An important feature of AFS is that for a typical read-modify-write operation on a file, an AFS client simply requests the entire file from the server on opening, apply all updates to its local cache, and commit the changes to the server on closing. This significantly reduces the number of requests sent to the server from a client: regardless of the number of operations between open and close, only two requests are communicated to the server. However, this also means that updates are only visible to other clients on close, so if there are multiple clients concurrently updating the same file, the last one that commits will overwrite all updates from other clients.
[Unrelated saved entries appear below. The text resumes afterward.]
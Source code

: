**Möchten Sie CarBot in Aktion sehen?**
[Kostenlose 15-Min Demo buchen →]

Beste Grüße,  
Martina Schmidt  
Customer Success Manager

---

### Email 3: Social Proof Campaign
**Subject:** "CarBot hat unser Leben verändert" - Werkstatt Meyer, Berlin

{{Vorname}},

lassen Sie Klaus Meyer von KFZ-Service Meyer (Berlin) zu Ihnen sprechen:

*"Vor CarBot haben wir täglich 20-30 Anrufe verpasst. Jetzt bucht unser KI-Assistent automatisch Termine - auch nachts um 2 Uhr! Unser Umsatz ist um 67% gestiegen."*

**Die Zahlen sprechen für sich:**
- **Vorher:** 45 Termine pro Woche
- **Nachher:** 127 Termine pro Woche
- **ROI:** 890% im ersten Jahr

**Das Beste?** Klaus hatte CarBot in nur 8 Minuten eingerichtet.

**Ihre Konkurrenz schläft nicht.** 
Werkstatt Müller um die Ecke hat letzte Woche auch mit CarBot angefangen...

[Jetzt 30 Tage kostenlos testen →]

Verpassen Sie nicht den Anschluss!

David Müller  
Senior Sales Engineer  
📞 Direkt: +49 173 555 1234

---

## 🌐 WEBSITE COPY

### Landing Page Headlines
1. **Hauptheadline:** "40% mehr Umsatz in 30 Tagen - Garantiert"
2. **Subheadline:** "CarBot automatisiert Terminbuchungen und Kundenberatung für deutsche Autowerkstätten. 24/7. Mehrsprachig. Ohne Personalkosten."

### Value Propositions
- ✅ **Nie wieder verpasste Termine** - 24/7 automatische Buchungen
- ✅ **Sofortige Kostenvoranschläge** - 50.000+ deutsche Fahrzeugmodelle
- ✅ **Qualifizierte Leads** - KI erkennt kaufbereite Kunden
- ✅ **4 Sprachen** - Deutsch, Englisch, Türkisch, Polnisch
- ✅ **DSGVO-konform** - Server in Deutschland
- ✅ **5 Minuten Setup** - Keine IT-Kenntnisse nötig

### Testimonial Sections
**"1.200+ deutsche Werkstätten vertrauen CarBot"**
AFS assumes that concurrent access is rare and requires application level concurrency control for sharing.

AFS improves performance through caching: if a file is already present in cache, it does not have to request it again from the server. Yet, instead of periodically checking with the server for validity, AFS uses callbacks: when the client requests a file, the server attaches a callback to that request. When a client commits some updates to a file, the server breaks the callbacks to notify all other clients that their caches are no longer up-to-date. Hence if a cache has a callback, the client can assume that this file has not been modified and use it directly.
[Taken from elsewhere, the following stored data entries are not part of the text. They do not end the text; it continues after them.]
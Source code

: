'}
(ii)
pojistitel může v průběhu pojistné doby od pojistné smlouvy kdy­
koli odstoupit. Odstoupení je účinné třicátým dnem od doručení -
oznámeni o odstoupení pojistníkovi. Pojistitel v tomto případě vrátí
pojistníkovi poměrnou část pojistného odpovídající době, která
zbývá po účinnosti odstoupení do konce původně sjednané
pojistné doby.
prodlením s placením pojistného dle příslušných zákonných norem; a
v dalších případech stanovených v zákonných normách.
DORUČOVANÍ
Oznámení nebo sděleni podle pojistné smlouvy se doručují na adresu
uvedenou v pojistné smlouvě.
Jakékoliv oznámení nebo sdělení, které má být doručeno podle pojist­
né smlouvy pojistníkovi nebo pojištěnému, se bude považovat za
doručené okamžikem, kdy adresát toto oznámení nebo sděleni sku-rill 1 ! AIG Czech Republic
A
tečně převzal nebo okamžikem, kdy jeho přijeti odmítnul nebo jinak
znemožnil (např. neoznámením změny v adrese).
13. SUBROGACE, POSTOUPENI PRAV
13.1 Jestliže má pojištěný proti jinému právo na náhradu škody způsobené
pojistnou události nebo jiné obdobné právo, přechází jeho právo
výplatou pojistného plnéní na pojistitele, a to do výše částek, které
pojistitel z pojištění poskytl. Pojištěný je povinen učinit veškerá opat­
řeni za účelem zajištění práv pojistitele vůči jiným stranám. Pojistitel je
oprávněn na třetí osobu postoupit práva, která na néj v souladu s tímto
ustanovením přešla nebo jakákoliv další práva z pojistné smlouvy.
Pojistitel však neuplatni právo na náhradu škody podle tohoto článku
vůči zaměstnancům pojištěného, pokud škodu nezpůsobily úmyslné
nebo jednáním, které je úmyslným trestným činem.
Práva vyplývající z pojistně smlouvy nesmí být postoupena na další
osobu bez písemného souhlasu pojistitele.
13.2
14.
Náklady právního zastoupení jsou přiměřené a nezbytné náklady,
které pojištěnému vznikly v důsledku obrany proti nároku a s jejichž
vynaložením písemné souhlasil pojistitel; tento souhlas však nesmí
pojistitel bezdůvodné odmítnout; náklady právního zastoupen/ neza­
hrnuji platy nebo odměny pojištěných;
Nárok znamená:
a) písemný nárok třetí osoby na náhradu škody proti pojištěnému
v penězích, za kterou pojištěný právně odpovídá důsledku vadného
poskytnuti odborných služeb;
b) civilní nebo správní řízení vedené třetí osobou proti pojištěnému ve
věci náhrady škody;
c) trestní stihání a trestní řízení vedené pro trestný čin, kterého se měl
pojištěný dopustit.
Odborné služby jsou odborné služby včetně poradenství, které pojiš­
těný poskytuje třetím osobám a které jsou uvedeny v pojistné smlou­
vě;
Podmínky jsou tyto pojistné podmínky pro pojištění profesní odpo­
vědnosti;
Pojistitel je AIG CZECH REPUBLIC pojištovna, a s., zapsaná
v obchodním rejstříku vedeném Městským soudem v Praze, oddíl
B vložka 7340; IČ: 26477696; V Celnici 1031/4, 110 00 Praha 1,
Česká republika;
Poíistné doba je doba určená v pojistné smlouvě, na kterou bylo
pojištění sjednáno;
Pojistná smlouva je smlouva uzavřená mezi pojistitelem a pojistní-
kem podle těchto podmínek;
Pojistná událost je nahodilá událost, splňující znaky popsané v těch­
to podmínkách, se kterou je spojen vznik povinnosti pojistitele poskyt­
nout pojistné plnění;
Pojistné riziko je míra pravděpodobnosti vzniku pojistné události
AFS servers manage files using key-value stores. Each file on AFS is associated with a unique fixed-length Fid and directories map pathnames to the corresponding Fids. The clients will locally resolve for the Fid corresponding to the desired pathname with its local directory cache and present the Fid to the server. The server manages files in volumes: Fid contains information about which volume the file belongs to, its offset within the volume, and a uniquifier that indicates if the file corresponding to that Fid is still the original file, not a different file placed in the same position in the same volume after the original file was removed. AFS achieves load balancing by moving volumes among the servers. A distributed database keeps track of on which server each volume is located.

Strength

  • The design of AFS delivers high scalability: the client only communicates with the server for open, close, and other operations off the critical path, significantly reducing the server load when compared with NFS.
  • Changes to a file are materialized atomically on close, making it easy for failure handling: only server or client failure during close may lead to crash consistency issues. The server contains a consistent copy at any other time.
  • The abstraction of volume makes data migration (and hence load balancing) simple, and files are still accessible during volume migration.

Weakness

  • This design makes sharing complicated. Modifications on one client is not visible on other clients until it closes the file, and AFS relies on application-level concurrency control permit sharing.
  • AFS clients always cache the entire file. If the client only needs to access a small portion of a large file, this can incur huge network traffic and exhaust client storage resources.

John H Howard, Michael L Kazar, Sherri G Menees, David A Nichols, MahadevSatyanarayanan, Robert N Sidebotham, and Michael J West. 1988. Scale andperformance in a distributed file system.ACM Transactions on Computer Systems(TOCS)6, 1 (1988), 51–81.